Python example usage

pip install nmdc-ontology-loader
from ontology_loader.ontology_load_controller import OntologyLoaderController
import tempfile

def load_ontology():
    """Load an ontology using the default MongoDB connection."""
    loader = OntologyLoaderController(
        source_ontology="envo",
        output_directory=tempfile.gettempdir(),
        generate_reports=True,
    )
    loader.run_ontology_loader()

Using with an existing MongoDB connection

If you already have a MongoDB connection established (e.g., in a Dagster/Dagit job), you can pass it directly to the OntologyLoaderController:

from pymongo import MongoClient
from ontology_loader.ontology_load_controller import OntologyLoaderController
import tempfile

# Use an existing MongoDB client
mongo_client = MongoClient("mongodb://admin:password@localhost:27018/nmdc?authSource=admin")

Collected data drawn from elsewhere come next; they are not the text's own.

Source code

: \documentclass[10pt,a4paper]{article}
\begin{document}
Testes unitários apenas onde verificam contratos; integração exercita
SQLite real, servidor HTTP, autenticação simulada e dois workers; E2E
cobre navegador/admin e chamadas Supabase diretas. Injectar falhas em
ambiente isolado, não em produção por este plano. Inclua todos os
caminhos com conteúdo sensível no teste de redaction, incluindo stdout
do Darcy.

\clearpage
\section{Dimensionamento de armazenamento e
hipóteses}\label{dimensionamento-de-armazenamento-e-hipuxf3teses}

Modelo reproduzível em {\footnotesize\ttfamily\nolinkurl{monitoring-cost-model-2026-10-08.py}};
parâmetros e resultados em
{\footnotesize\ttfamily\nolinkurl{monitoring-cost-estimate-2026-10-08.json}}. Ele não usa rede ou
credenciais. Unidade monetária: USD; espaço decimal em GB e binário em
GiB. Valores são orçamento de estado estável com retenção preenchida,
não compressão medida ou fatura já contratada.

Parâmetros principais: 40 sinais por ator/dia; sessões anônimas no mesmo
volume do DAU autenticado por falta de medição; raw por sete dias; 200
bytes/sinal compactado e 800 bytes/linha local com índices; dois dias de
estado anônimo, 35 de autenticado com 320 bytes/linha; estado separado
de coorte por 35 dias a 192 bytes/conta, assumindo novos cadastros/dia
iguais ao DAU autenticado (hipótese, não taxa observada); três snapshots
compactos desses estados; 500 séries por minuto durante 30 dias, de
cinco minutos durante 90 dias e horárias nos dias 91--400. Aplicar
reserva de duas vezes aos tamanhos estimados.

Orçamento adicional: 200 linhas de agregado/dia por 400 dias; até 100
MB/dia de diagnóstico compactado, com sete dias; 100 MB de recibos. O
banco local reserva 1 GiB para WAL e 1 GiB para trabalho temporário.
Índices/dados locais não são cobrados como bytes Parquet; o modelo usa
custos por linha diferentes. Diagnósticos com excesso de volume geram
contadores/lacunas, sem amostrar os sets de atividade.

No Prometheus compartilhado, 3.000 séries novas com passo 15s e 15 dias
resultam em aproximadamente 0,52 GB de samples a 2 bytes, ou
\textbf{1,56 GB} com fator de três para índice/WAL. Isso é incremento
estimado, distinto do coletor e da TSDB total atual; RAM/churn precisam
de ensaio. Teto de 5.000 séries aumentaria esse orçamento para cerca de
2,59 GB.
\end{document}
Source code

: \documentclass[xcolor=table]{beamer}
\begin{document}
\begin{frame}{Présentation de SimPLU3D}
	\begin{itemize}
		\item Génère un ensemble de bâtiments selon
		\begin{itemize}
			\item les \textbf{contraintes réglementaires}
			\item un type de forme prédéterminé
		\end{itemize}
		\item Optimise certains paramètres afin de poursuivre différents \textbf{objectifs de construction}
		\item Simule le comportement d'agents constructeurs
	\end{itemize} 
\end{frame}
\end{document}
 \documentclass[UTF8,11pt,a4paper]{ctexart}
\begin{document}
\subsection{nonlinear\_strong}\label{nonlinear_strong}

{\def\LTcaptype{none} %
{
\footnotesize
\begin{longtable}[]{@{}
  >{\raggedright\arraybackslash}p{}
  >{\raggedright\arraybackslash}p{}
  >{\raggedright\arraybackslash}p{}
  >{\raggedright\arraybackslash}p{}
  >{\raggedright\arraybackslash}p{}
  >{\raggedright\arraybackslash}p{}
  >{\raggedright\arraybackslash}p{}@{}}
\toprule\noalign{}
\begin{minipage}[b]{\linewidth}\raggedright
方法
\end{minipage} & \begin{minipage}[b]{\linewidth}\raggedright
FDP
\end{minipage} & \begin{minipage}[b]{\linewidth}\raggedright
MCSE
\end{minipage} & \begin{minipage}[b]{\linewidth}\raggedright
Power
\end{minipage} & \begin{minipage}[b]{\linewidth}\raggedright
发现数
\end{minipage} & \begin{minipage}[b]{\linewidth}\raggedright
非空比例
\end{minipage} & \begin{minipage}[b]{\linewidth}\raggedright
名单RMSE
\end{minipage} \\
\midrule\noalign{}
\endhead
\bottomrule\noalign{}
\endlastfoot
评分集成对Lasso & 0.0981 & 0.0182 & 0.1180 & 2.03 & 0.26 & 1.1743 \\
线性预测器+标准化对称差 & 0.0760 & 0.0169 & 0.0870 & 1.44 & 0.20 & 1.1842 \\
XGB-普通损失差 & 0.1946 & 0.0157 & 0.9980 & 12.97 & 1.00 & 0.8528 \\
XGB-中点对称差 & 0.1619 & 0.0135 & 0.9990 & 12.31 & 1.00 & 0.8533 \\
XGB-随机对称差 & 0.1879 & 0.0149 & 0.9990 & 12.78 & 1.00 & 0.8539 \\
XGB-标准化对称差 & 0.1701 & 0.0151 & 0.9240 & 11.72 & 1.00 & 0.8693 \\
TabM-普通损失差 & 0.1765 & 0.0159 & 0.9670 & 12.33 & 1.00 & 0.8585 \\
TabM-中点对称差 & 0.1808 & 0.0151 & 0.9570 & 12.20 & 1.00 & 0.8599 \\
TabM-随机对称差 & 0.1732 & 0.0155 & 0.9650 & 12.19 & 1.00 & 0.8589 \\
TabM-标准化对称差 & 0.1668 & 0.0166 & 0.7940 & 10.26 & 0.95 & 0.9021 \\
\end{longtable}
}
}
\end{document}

# Pass the client and database name to OntologyLoaderController
loader = OntologyLoaderController(
    source_ontology="envo",
    output_directory=tempfile.gettempdir(),
    generate_reports=True,
    mongo_client=mongo_client,  # Pass the existing client
    db_name="nmdc",  # Required when passing an existing client
)

# The loader will use the provided client instead of creating a new connection
loader.run_ontology_loader()

This approach is particularly useful when:

  • You're running in a job scheduler like Dagster/Dagit
  • You want to reuse an existing connection pool
  • You have custom MongoDB connection settings that are managed externally
  • You need to use a connection with specific authentication or configuration

Note: When passing an existing MongoDB client, you must also provide the db_name parameter to specify which database to use. This is required as the database name cannot be automatically determined from a MongoDB client instance.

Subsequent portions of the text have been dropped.